Hi Augie, I love this "Facebook Graph Search as a reactive feature is interesting but turned into a proactive feature". You are 100% correct.

AugieRay1
Posted on January 20th 2013 at 9:15PM

Thanks, Kent.  I'm glad you agree! 

EthanWarlick
Posted on January 20th 2013 at 11:54PM

Great insight and perspective of Facebook Graph! I look forward to seeing how it impacts marketing and users overall experiences.

RichardStacy
Posted on January 21st 2013 at 12:04PM

As you say - I think this is an important move in terms of who owns the way humans merge their physical and virtual worlds - but I don't see this as a battle between Facebook and Google - I see it as a battle between humans and Googlebook.  http://socialmediatoday.com/richardstacy/1175396/facebook-graph-search-why-could-be-so-important-future-big-data

There is also another issue here with this whole idea of recommendation by friends (i.e the social layar).  This is that you will never have enough friends to make this layer very useful.  Your friends can't visit all the restaurants you may want to visit - but plenty of other people can, albeit you won't know them.  What social does very well is allow you to trust strangers - it is this sort of social layer that is important. http://richardstacy.com/2012/08/07/people-trust-strangers-more-than-they-trust-friends/.  The social layar only becomes useful when it gets pushed out way beyond your friends.

 

AugieRay1
Posted on January 21st 2013 at 4:24PM

Thanks, Richard. Your first link didn't work, so I can't see what you suggested.

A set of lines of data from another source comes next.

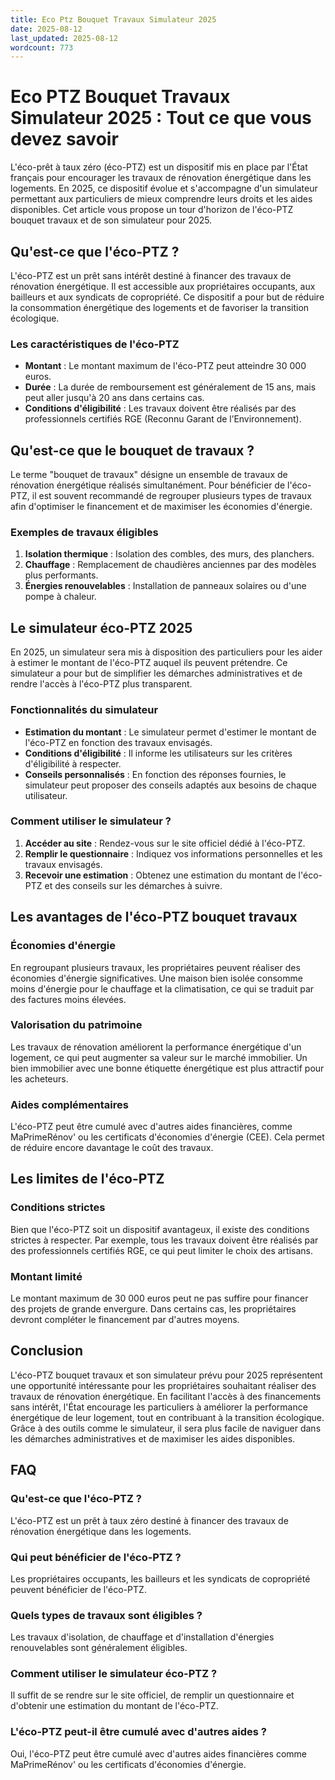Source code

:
 ```yaml
---
title: Eco Ptz Bouquet Travaux Simulateur 2025
date: 2025-08-12
last_updated: 2025-08-12
wordcount: 773
---
```


# Eco PTZ Bouquet Travaux Simulateur 2025 : Tout ce que vous devez savoir

L'éco-prêt à taux zéro (éco-PTZ) est un dispositif mis en place par l'État français pour encourager les travaux de rénovation énergétique dans les logements. En 2025, ce dispositif évolue et s'accompagne d'un simulateur permettant aux particuliers de mieux comprendre leurs droits et les aides disponibles. Cet article vous propose un tour d'horizon de l'éco-PTZ bouquet travaux et de son simulateur pour 2025.

## Qu'est-ce que l'éco-PTZ ?

L'éco-PTZ est un prêt sans intérêt destiné à financer des travaux de rénovation énergétique. Il est accessible aux propriétaires occupants, aux bailleurs et aux syndicats de copropriété. Ce dispositif a pour but de réduire la consommation énergétique des logements et de favoriser la transition écologique.

### Les caractéristiques de l'éco-PTZ

- **Montant** : Le montant maximum de l'éco-PTZ peut atteindre 30 000 euros.
- **Durée** : La durée de remboursement est généralement de 15 ans, mais peut aller jusqu'à 20 ans dans certains cas.
- **Conditions d'éligibilité** : Les travaux doivent être réalisés par des professionnels certifiés RGE (Reconnu Garant de l’Environnement).

## Qu'est-ce que le bouquet de travaux ?

Le terme "bouquet de travaux" désigne un ensemble de travaux de rénovation énergétique réalisés simultanément. Pour bénéficier de l'éco-PTZ, il est souvent recommandé de regrouper plusieurs types de travaux afin d'optimiser le financement et de maximiser les économies d'énergie.

### Exemples de travaux éligibles

1. **Isolation thermique** : Isolation des combles, des murs, des planchers.
2. **Chauffage** : Remplacement de chaudières anciennes par des modèles plus performants.
3. **Énergies renouvelables** : Installation de panneaux solaires ou d'une pompe à chaleur.

## Le simulateur éco-PTZ 2025

En 2025, un simulateur sera mis à disposition des particuliers pour les aider à estimer le montant de l'éco-PTZ auquel ils peuvent prétendre. Ce simulateur a pour but de simplifier les démarches administratives et de rendre l'accès à l'éco-PTZ plus transparent.

### Fonctionnalités du simulateur

- **Estimation du montant** : Le simulateur permet d'estimer le montant de l'éco-PTZ en fonction des travaux envisagés.
- **Conditions d'éligibilité** : Il informe les utilisateurs sur les critères d'éligibilité à respecter.
- **Conseils personnalisés** : En fonction des réponses fournies, le simulateur peut proposer des conseils adaptés aux besoins de chaque utilisateur.

### Comment utiliser le simulateur ?

1. **Accéder au site** : Rendez-vous sur le site officiel dédié à l'éco-PTZ.
2. **Remplir le questionnaire** : Indiquez vos informations personnelles et les travaux envisagés.
3. **Recevoir une estimation** : Obtenez une estimation du montant de l'éco-PTZ et des conseils sur les démarches à suivre.

## Les avantages de l'éco-PTZ bouquet travaux

### Économies d'énergie

En regroupant plusieurs travaux, les propriétaires peuvent réaliser des économies d'énergie significatives. Une maison bien isolée consomme moins d'énergie pour le chauffage et la climatisation, ce qui se traduit par des factures moins élevées.

### Valorisation du patrimoine

Les travaux de rénovation améliorent la performance énergétique d'un logement, ce qui peut augmenter sa valeur sur le marché immobilier. Un bien immobilier avec une bonne étiquette énergétique est plus attractif pour les acheteurs.

### Aides complémentaires

L'éco-PTZ peut être cumulé avec d'autres aides financières, comme MaPrimeRénov' ou les certificats d'économies d'énergie (CEE). Cela permet de réduire encore davantage le coût des travaux.

## Les limites de l'éco-PTZ

### Conditions strictes

Bien que l'éco-PTZ soit un dispositif avantageux, il existe des conditions strictes à respecter. Par exemple, tous les travaux doivent être réalisés par des professionnels certifiés RGE, ce qui peut limiter le choix des artisans.

### Montant limité

Le montant maximum de 30 000 euros peut ne pas suffire pour financer des projets de grande envergure. Dans certains cas, les propriétaires devront compléter le financement par d'autres moyens.

## Conclusion

L'éco-PTZ bouquet travaux et son simulateur prévu pour 2025 représentent une opportunité intéressante pour les propriétaires souhaitant réaliser des travaux de rénovation énergétique. En facilitant l'accès à des financements sans intérêt, l'État encourage les particuliers à améliorer la performance énergétique de leur logement, tout en contribuant à la transition écologique. Grâce à des outils comme le simulateur, il sera plus facile de naviguer dans les démarches administratives et de maximiser les aides disponibles.

## FAQ

### Qu'est-ce que l'éco-PTZ ?

L'éco-PTZ est un prêt à taux zéro destiné à financer des travaux de rénovation énergétique dans les logements.

### Qui peut bénéficier de l'éco-PTZ ?

Les propriétaires occupants, les bailleurs et les syndicats de copropriété peuvent bénéficier de l'éco-PTZ.

### Quels types de travaux sont éligibles ?

Les travaux d'isolation, de chauffage et d'installation d'énergies renouvelables sont généralement éligibles.

### Comment utiliser le simulateur éco-PTZ ?

Il suffit de se rendre sur le site officiel, de remplir un questionnaire et d'obtenir une estimation du montant de l'éco-PTZ.

### L'éco-PTZ peut-il être cumulé avec d'autres aides ?

Oui, l'éco-PTZ peut être cumulé avec d'autres aides financières comme MaPrimeRénov' ou les certificats d'économies d'énergie.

As for your second point, I don't disagree, but I do think that Facebook, Google and others have the opportunity to do far more with social data and recommendations than we are currently getting from them. Friends and friends of friends are more trusted than others, but social networks can also know who among their billions of users are most like us--that would also be more relevant than today's Yelp and Tripadvisor information. 

All that being said, people DO NOT trust strangers more than friends. In research done while I was at Forrester it was very clear--people trust the social media postings and recommendations of people they know FAR more than people they do not know. 

Thanks for the dialog! 

RichardStacy
Posted on January 22nd 2013 at 9:13AM

Augie,


Here is another link to the piece http://richardstacy.com/2013/01/21/facebook-graph-search-why-this-could-be-so-important-to-the-future-of-big-data/

Re trust, I guess the issue is the subject.  If I want an opinion on an area where I don't have a friend with relevant experience, then I need to turn to people I don't know, and want a process that will allow me to trust that person.  For example, I am looking for a new chainsaw.  I don't have any friends who know much about chainsaws - I may trust them as people, but I don't trust their opinions on chainsaws.  Think also Wikipedia.  I trust Wikipedia, in-so-far as I trust Wikipedia's process - but I don't know the people behind the articles.  So yes - we will always trust friends more than strangers, but we don't have enough friends to allow this to be useful - we have to access the knowledge of strangers.  And the great, transformative, thing about social media is that it allows us to do this.

 

Techgain
Posted on January 30th 2013 at 7:27AM

Great job by Facebook, its really great.

Thanks for the article and have an amazing day!!